[Records from a data source]
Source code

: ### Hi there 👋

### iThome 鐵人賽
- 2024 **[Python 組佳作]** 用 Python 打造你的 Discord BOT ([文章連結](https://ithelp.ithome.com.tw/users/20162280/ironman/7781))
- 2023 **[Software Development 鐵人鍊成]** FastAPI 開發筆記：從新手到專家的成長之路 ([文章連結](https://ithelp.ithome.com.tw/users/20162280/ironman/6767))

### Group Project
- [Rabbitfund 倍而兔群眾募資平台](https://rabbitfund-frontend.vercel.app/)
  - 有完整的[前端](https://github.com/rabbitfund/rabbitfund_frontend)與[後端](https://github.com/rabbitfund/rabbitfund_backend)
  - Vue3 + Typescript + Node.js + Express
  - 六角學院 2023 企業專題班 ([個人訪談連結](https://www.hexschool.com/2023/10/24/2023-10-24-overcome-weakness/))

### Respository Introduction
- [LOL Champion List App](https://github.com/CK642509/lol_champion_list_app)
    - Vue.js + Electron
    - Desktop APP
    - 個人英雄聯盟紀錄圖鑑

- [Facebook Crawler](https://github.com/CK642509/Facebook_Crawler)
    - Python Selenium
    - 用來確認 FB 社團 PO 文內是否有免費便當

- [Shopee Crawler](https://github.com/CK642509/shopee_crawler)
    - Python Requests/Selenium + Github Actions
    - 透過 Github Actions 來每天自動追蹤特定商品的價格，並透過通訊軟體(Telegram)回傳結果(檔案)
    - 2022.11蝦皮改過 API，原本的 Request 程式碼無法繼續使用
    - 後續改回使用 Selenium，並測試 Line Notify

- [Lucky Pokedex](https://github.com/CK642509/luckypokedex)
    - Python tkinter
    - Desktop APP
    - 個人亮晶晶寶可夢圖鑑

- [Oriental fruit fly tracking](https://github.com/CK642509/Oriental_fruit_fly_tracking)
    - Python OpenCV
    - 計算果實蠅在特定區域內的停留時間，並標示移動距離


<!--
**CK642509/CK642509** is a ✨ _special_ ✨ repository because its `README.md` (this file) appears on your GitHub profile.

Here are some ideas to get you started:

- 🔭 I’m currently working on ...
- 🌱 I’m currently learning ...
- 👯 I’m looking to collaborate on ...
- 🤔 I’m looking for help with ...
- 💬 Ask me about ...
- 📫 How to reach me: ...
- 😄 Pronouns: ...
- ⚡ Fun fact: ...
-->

...

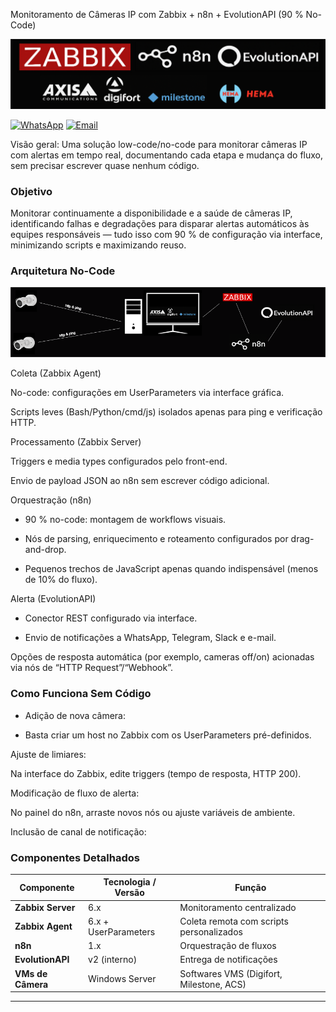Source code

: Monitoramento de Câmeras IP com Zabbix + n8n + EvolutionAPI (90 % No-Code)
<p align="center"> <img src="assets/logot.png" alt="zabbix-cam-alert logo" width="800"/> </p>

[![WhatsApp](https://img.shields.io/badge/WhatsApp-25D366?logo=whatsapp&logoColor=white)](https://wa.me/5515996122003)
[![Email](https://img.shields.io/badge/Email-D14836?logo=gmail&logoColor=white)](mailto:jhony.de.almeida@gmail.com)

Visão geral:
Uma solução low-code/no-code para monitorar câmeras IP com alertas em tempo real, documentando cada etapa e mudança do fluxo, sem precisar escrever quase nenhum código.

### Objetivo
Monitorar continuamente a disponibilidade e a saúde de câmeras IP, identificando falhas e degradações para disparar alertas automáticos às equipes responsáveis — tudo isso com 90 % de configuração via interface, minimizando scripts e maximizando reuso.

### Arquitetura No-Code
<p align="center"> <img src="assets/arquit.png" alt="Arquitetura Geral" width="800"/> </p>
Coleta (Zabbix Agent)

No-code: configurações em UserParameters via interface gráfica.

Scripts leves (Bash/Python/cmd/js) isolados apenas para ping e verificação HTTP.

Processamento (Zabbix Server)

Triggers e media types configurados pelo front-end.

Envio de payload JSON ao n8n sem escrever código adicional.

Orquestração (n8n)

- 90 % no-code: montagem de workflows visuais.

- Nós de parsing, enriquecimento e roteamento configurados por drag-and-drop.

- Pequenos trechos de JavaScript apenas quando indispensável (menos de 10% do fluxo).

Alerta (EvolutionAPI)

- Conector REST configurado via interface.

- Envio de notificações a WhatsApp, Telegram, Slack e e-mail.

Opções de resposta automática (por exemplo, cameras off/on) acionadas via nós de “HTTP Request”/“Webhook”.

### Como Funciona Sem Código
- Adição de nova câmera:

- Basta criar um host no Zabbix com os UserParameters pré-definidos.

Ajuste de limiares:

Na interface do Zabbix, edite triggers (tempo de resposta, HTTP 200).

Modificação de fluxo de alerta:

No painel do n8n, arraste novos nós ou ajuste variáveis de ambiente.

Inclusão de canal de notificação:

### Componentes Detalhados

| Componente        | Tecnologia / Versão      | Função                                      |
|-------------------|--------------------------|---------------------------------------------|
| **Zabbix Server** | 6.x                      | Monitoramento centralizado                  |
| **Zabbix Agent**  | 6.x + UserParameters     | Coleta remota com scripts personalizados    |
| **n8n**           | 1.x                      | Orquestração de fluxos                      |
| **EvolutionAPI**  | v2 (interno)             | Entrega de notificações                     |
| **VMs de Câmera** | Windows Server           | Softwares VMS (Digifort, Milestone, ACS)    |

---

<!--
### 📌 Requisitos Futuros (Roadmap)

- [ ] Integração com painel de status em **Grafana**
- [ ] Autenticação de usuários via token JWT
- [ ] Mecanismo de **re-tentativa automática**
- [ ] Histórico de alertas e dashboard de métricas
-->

- [INSTRUCTIONS TO FOLLOW] Beginning with the line above that contains "Triggers e media", copy each line exactly up to and including the line that contains "Entrega de notificações", and go no further.

- [SOLUTION TO THIS PROBLEM]
Triggers e media types configurados pelo front-end.

Envio de payload JSON ao n8n sem escrever código adicional.

Orquestração (n8n)

- 90 % no-code: montagem de workflows visuais.

- Nós de parsing, enriquecimento e roteamento configurados por drag-and-drop.

- Pequenos trechos de JavaScript apenas quando indispensável (menos de 10% do fluxo).

Alerta (EvolutionAPI)

- Conector REST configurado via interface.

- Envio de notificações a WhatsApp, Telegram, Slack e e-mail.

Opções de resposta automática (por exemplo, cameras off/on) acionadas via nós de “HTTP Request”/“Webhook”.

### Como Funciona Sem Código
- Adição de nova câmera:

- Basta criar um host no Zabbix com os UserParameters pré-definidos.

Ajuste de limiares:

Na interface do Zabbix, edite triggers (tempo de resposta, HTTP 200).

Modificação de fluxo de alerta:

No painel do n8n, arraste novos nós ou ajuste variáveis de ambiente.

Inclusão de canal de notificação:

### Componentes Detalhados

| Componente        | Tecnologia / Versão      | Função                                      |
|-------------------|--------------------------|---------------------------------------------|
| **Zabbix Server** | 6.x                      | Monitoramento centralizado                  |
| **Zabbix Agent**  | 6.x + UserParameters     | Coleta remota com scripts personalizados    |
| **n8n**           | 1.x                      | Orquestração de fluxos                      |
| **EvolutionAPI**  | v2 (interno)             | Entrega de notificações                     |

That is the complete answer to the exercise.